(Provided material begins)

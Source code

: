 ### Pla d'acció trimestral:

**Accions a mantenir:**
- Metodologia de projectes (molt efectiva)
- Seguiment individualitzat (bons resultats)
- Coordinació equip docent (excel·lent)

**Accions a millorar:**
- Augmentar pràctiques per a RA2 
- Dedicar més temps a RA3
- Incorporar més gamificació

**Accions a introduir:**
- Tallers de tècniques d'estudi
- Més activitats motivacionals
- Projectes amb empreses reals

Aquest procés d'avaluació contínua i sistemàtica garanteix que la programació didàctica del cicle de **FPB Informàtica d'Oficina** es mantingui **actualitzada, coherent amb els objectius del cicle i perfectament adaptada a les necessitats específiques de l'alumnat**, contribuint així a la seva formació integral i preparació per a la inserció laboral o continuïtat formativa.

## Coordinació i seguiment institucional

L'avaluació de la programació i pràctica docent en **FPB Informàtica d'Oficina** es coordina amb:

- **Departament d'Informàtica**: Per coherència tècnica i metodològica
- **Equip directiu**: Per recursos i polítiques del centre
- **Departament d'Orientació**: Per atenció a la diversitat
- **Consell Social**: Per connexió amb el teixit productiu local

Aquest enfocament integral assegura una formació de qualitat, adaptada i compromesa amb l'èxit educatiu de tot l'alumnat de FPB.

(Provided material ends)

Problem requirements:
Among the lines above, which hold the word "Informàtica"? Report each one.

Reply to the task:
Aquest procés d'avaluació contínua i sistemàtica garanteix que la programació didàctica del cicle de **FPB Informàtica d'Oficina** es mantingui **actualitzada, coherent amb els objectius del cicle i perfectament adaptada a les necessitats específiques de l'alumnat**, contribuint així a la seva formació integral i preparació per a la inserció laboral o continuïtat formativa.
L'avaluació de la programació i pràctica docent en **FPB Informàtica d'Oficina** es coordina amb:
- **Departament d'Informàtica**: Per coherència tècnica i metodològica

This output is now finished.